Tudo estava igual, obviamente, as lágrimas começaram a rolar e eu não conseguia parar de chorar mesmo que quisesse muito. A cama enorme ainda forrada com o edredom roxo que ela amava, a penteadeira onde ela passava horas se arrumando está como tinha deixado e o pequeno mas cobiçado closet parecia ser maior do que me lembrava. Uma vez, me ofereci para cozinhar por toda eternidade se ela trocasse de quarto comigo, obviamente ela não aceitou e eu sigo cozinhando até hoje.
Comecei a mexer nas maquiagens me lembrando das várias vezes que entrei aqui sorrateiramente para pegar um batom ou outro, olhei pela janela que dava para as costas do outro prédio, tudo estava como sempre foi. Após me acalmar um pouco, resolvi então entrar no closet, todas as roupas coloridas e extravagantes me pareciam menos bregas agora, daria qualquer coisa para vê-la usando seu casaco de pele rosa mais uma vez.
Passei os dedos pelo seu vestido de seda azul preferido, me lembro de quando ela comprou, viu o quanto eu gostei desse modelo e me deu um idêntico só que branco, a última vez que eu usei foi no aniversário dela antes de descobrir o câncer no útero. Me lembrei que ela tinha uma sandália de tira dourada simplesmente maravilhosa, aproveitei a deixa para procurá-la.

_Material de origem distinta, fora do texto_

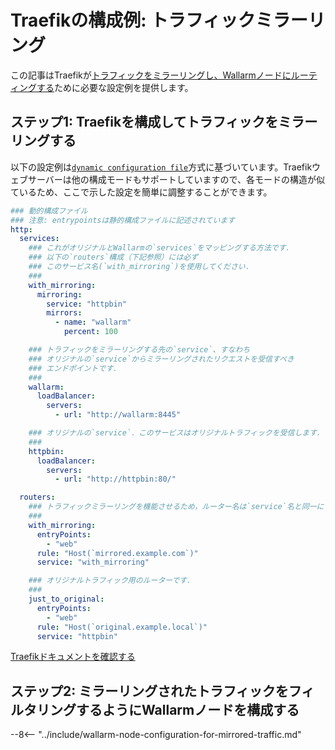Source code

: # Traefikの構成例: トラフィックミラーリング

この記事はTraefikが[トラフィックをミラーリングし、Wallarmノードにルーティングする](overview.md)ために必要な設定例を提供します。

## ステップ1: Traefikを構成してトラフィックをミラーリングする

以下の設定例は[`dynamic configuration file`](https://doc.traefik.io/traefik/reference/dynamic-configuration/file/)方式に基づいています。Traefikウェブサーバーは他の構成モードもサポートしていますので、各モードの構造が似ているため、ここで示した設定を簡単に調整することができます。

```yaml
### 動的構成ファイル
### 注意: entrypointsは静的構成ファイルに記述されています
http:
  services:
    ### これがオリジナルとWallarmの`services`をマッピングする方法です．
    ### 以下の`routers`構成（下記参照）には必ず
    ### このサービス名(`with_mirroring`)を使用してください．
    ###
    with_mirroring:
      mirroring:
        service: "httpbin"
        mirrors:
          - name: "wallarm"
            percent: 100

    ### トラフィックをミラーリングする先の`service`、すなわち
    ### オリジナルの`service`からミラーリングされたリクエストを受信すべき
    ### エンドポイントです．
    ###
    wallarm:
      loadBalancer:
        servers:
          - url: "http://wallarm:8445"

    ### オリジナルの`service`．このサービスはオリジナルトラフィックを受信します．
    ###
    httpbin:
      loadBalancer:
        servers:
          - url: "http://httpbin:80/"

  routers:
    ### トラフィックミラーリングを機能させるため，ルーター名は`service`名と同一にしてください（with_mirroring）．
    ###
    with_mirroring:
      entryPoints:
        - "web"
      rule: "Host(`mirrored.example.com`)"
      service: "with_mirroring"

    ### オリジナルトラフィック用のルーターです．
    ###
    just_to_original:
      entryPoints:
        - "web"
      rule: "Host(`original.example.local`)"
      service: "httpbin"
```

[Traefikドキュメントを確認する](https://doc.traefik.io/traefik/routing/services/#mirroring-service)

## ステップ2: ミラーリングされたトラフィックをフィルタリングするようにWallarmノードを構成する

--8<-- "../include/wallarm-node-configuration-for-mirrored-traffic.md"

Essa sandália era meu objeto de desejo mais secreto, a tia Margot disse que ganhou de uma amiga e usava sempre que a ocasião permitia, hoje sabendo de algumas coisas, imagino que não foi bem um presente de uma amiga. Procurei nas caixas e o encontrei, minha tia que me perdoe, mas esse sapato agora é meu. Do jeito que ela é eu sou capaz de apostar que ela virá do mundo dos mortos tirá-lo de mim.
Procurei nas outras caixas para ver se encontro algo que eu posso usar no Blue's sem parecer uma perua e me lembrei que dei a ela um par de mocassins vermelhos, que ela nunca usou e teve a audácia de chamá-los de "sapatos geriátricos". Blasfêmia!
A caixa estava na última prateleira, pulei algumas vezes para puxá-la até que caiu no chão junto com uma pasta azul, aparentemente estava em cima dessa caixa, que estranho nunca vi essa pasta antes.
Conferi o calçado e estavam perfeitos, peguei minhas duas novas aquisições e me sentei na cama para ver o que tem nessa pasta. Alguns documentos meus e dela, uns recibos de contas e a escritura do apartamento. Estava procurando esse documento há muito tempo e como nunca vi uma escritura na vida resolvi ler.
- bla, bla, bl... - quanta formalidade pensei comigo até que vi uma coisa - quem diabos é Martino Cresti Piattelli? -
A porra do apartamento esta no nome desse cara, como assim? Li e reli algumas vezes para ver se é isso mesmo, procurei na pasta por mais alguma coisa que possa me ajudar mas nada, só tinham extratos bancários e mais recibos de contas.
Será que esse Martino é o tal homem casado que minha tia se envolvia? Mas não faz sentido, eu moro aqui a minha vida toda, se for ele, presumo que minha tia foi sua amante esse tempo todo. Mas como um cara que dá à mulher um apartamento, convive com ela por anos e sequer aparece no velório? Ele realmente não foi porque eu me lembro de todas as pessoas presentes e não tinha nenhum Martino lá.
A campainha toca, se for o Heron talvez ele possa me ajudar, desci as escadas e fui até a porta correndo, olhei pelo olho mágico e abri a porta imediatamente.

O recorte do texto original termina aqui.